[Stored data]
----

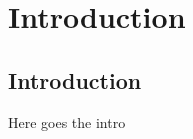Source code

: 


\part{Introduction}
\label{part:introduction}

\chapter{Introduction}
\label{ch:introduction}


Here goes the intro

\newpage

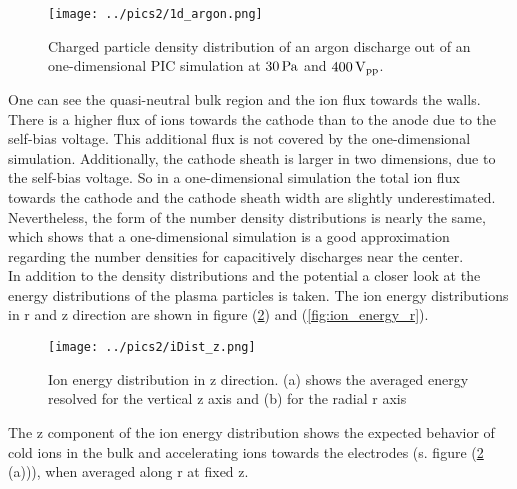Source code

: \begin{figure}[htbp]
    \centering
    \texttt{[image: ../pics2/1d\_argon.png]}
    \caption{Charged particle density distribution of an argon discharge out of an one-dimensional PIC simulation at $30\,\mathrm{Pa}$ and $400\,\mathrm{V_{pp}}$.}
    \label{fig:dens_axis_argon}
\end{figure}
One can see the quasi-neutral bulk region and the ion flux towards the walls. 
There is a higher flux of ions towards the cathode than to the anode due to the self-bias voltage.
This additional flux is not covered by the one-dimensional simulation.
Additionally, the cathode sheath is larger in two dimensions, due to the self-bias voltage.
So in a one-dimensional simulation the total ion flux towards the cathode and the cathode sheath width are slightly underestimated.
Nevertheless, the form of the number density distributions is nearly the same, which shows that a one-dimensional simulation is a good approximation regarding the number densities for capacitively discharges near the center.\\
In addition to the density distributions and the potential a closer look at the energy distributions of the plasma particles is taken.
The ion energy distributions in r and z direction are shown in figure (\ref{fig:ion_energy_z}) and (\ref{fig:ion_energy_r}).
\begin{figure}[htbp]
    \centering
    \texttt{[image: ../pics2/iDist\_z.png]}
    \caption{Ion energy distribution in z direction. (a) shows the averaged energy resolved for the vertical z axis and (b) for the radial r axis }
    \label{fig:ion_energy_z}
\end{figure}
The z component of the ion energy distribution shows the expected behavior of cold ions in the bulk and accelerating ions towards the electrodes (s. figure (\ref{fig:ion_energy_z} (a))), when averaged along r at fixed z.
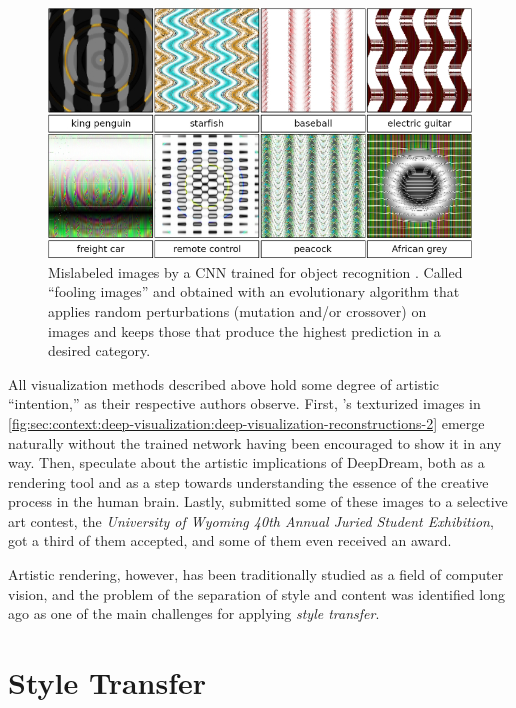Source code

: \begin{figure}[t]
  \includegraphics[width=\textwidth]{gfx/deep-visualization-fooling}
  \caption{
    Mislabeled images by a CNN trained for object recognition \cite{Nguyen2014}.
    Called ``fooling images'' and obtained with an evolutionary algorithm that applies random perturbations (mutation and/or crossover) on images and keeps those that produce the highest prediction in a desired category.
  }
  \label{fig:sec:context:deep-visualization:deep-visualization-fooling}
\end{figure}

All visualization methods described above hold some degree of artistic ``intention,'' as their respective authors observe.
First, \citeauthor{Mahendran2014}'s texturized images in \autoref{fig:sec:context:deep-visualization:deep-visualization-reconstructions-2} emerge naturally without the trained network having been encouraged to show it in any way.
Then, \citeauthor{Mordvintsev2015} speculate about the artistic implications of DeepDream, both as a rendering tool and as a step towards understanding the essence of the creative process in the human brain.
Lastly, \citeauthor{Nguyen2014} submitted some of these images to a selective art contest, the \emph{University of Wyoming 40th Annual Juried Student Exhibition}, got a third of them accepted, and some of them even received an award.

Artistic rendering, however, has been traditionally studied as a field of computer vision, and the problem of the separation of style and content was identified long ago as one of the main challenges for applying \emph{style transfer}.



\section{Style Transfer}
\label{sec:context:style-transfer}

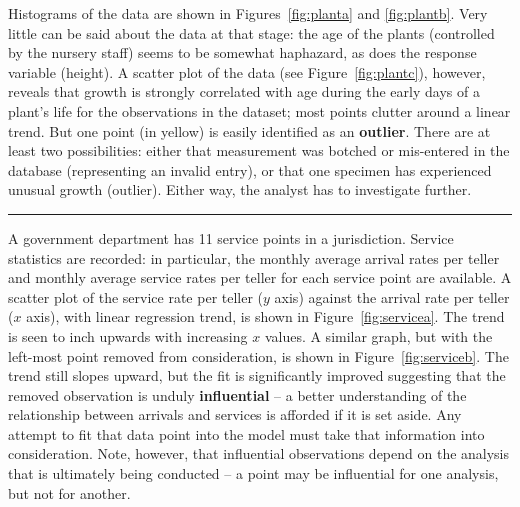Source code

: Histograms of the data are shown in Figures~\ref{fig:planta} and \ref{fig:plantb}. Very little can be said about the data at that stage: the age of the plants (controlled by the nursery staff) seems to be somewhat haphazard, as does the response variable (height). A scatter plot of the data (see Figure~\ref{fig:plantc}), however, reveals that growth is strongly correlated with age during the early days of a plant's life for the observations in the dataset; most points clutter around a linear trend. But one point (in yellow) is easily identified as an \textbf{outlier}. There are at least two possibilities: either that measurement was botched or mis-entered in the database (representing an invalid entry), or that one specimen has experienced unusual growth (outlier). Either way, the analyst has to investigate further.  
\begin{center}
    \rule{0.5\textwidth}{.4pt}
\end{center}
A government department has 11 service points in a jurisdiction. Service statistics are recorded: in particular, the monthly average arrival rates per teller and monthly average service rates per teller for each service point are available. A scatter plot of the service rate per teller ($y$ axis) against the arrival rate per teller ($x$ axis), with linear regression trend, is shown in Figure~\ref{fig:servicea}. The trend is seen to inch upwards with increasing $x$ values. A similar graph, but with the left-most point removed from consideration, is shown in Figure~\ref{fig:serviceb}. The trend still slopes upward, but the fit is significantly improved suggesting that the removed observation is unduly \textbf{influential} -- a better understanding of the relationship between arrivals and services is afforded if it is set aside. Any attempt to fit that data point into the model must take that information into consideration. Note, however, that influential observations depend on the analysis that is ultimately being conducted -- a point may be influential for one analysis, but not for another.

----

## Problem details
Please transcribe all of the entries exactly and omit any picture they hold.

## Result for this exercise
Source code

: 


\part{Introduction}
\label{part:introduction}

\chapter{Introduction}
\label{ch:introduction}


Here goes the intro

\newpage

Source code

: \begin{figure}[htbp]
    \centering
    \texttt{[image: ../pics2/1d\_argon.png]}
    \caption{Charged particle density distribution of an argon discharge out of an one-dimensional PIC simulation at $30\,\mathrm{Pa}$ and $400\,\mathrm{V_{pp}}$.}
    \label{fig:dens_axis_argon}
\end{figure}
One can see the quasi-neutral bulk region and the ion flux towards the walls. 
There is a higher flux of ions towards the cathode than to the anode due to the self-bias voltage.
This additional flux is not covered by the one-dimensional simulation.
Additionally, the cathode sheath is larger in two dimensions, due to the self-bias voltage.
So in a one-dimensional simulation the total ion flux towards the cathode and the cathode sheath width are slightly underestimated.
Nevertheless, the form of the number density distributions is nearly the same, which shows that a one-dimensional simulation is a good approximation regarding the number densities for capacitively discharges near the center.\\
In addition to the density distributions and the potential a closer look at the energy distributions of the plasma particles is taken.
The ion energy distributions in r and z direction are shown in figure (\ref{fig:ion_energy_z}) and (\ref{fig:ion_energy_r}).
\begin{figure}[htbp]
    \centering
    \texttt{[image: ../pics2/iDist\_z.png]}
    \caption{Ion energy distribution in z direction. (a) shows the averaged energy resolved for the vertical z axis and (b) for the radial r axis }
    \label{fig:ion_energy_z}
\end{figure}
The z component of the ion energy distribution shows the expected behavior of cold ions in the bulk and accelerating ions towards the electrodes (s. figure (\ref{fig:ion_energy_z} (a))), when averaged along r at fixed z.
Source code

: \begin{figure}[t]
  \includegraphics[width=\textwidth]{gfx/deep-visualization-fooling}
  \caption{
    Mislabeled images by a CNN trained for object recognition \cite{Nguyen2014}.
    Called ``fooling images'' and obtained with an evolutionary algorithm that applies random perturbations (mutation and/or crossover) on images and keeps those that produce the highest prediction in a desired category.
  }
  \label{fig:sec:context:deep-visualization:deep-visualization-fooling}
\end{figure}

All visualization methods described above hold some degree of artistic ``intention,'' as their respective authors observe.
First, \citeauthor{Mahendran2014}'s texturized images in \autoref{fig:sec:context:deep-visualization:deep-visualization-reconstructions-2} emerge naturally without the trained network having been encouraged to show it in any way.
Then, \citeauthor{Mordvintsev2015} speculate about the artistic implications of DeepDream, both as a rendering tool and as a step towards understanding the essence of the creative process in the human brain.
Lastly, \citeauthor{Nguyen2014} submitted some of these images to a selective art contest, the \emph{University of Wyoming 40th Annual Juried Student Exhibition}, got a third of them accepted, and some of them even received an award.

Artistic rendering, however, has been traditionally studied as a field of computer vision, and the problem of the separation of style and content was identified long ago as one of the main challenges for applying \emph{style transfer}.



\section{Style Transfer}
\label{sec:context:style-transfer}

Source code

: Histograms of the data are shown in Figures~\ref{fig:planta} and \ref{fig:plantb}. Very little can be said about the data at that stage: the age of the plants (controlled by the nursery staff) seems to be somewhat haphazard, as does the response variable (height). A scatter plot of the data (see Figure~\ref{fig:plantc}), however, reveals that growth is strongly correlated with age during the early days of a plant's life for the observations in the dataset; most points clutter around a linear trend. But one point (in yellow) is easily identified as an \textbf{outlier}. There are at least two possibilities: either that measurement was botched or mis-entered in the database (representing an invalid entry), or that one specimen has experienced unusual growth (outlier). Either way, the analyst has to investigate further.  
\begin{center}
    \rule{0.5\textwidth}{.4pt}
\end{center}
A government department has 11 service points in a jurisdiction. Service statistics are recorded: in particular, the monthly average arrival rates per teller and monthly average service rates per teller for each service point are available. A scatter plot of the service rate per teller ($y$ axis) against the arrival rate per teller ($x$ axis), with linear regression trend, is shown in Figure~\ref{fig:servicea}. The trend is seen to inch upwards with increasing $x$ values. A similar graph, but with the left-most point removed from consideration, is shown in Figure~\ref{fig:serviceb}. The trend still slopes upward, but the fit is significantly improved suggesting that the removed observation is unduly \textbf{influential} -- a better understanding of the relationship between arrivals and services is afforded if it is set aside. Any attempt to fit that data point into the model must take that information into consideration. Note, however, that influential observations depend on the analysis that is ultimately being conducted -- a point may be influential for one analysis, but not for another.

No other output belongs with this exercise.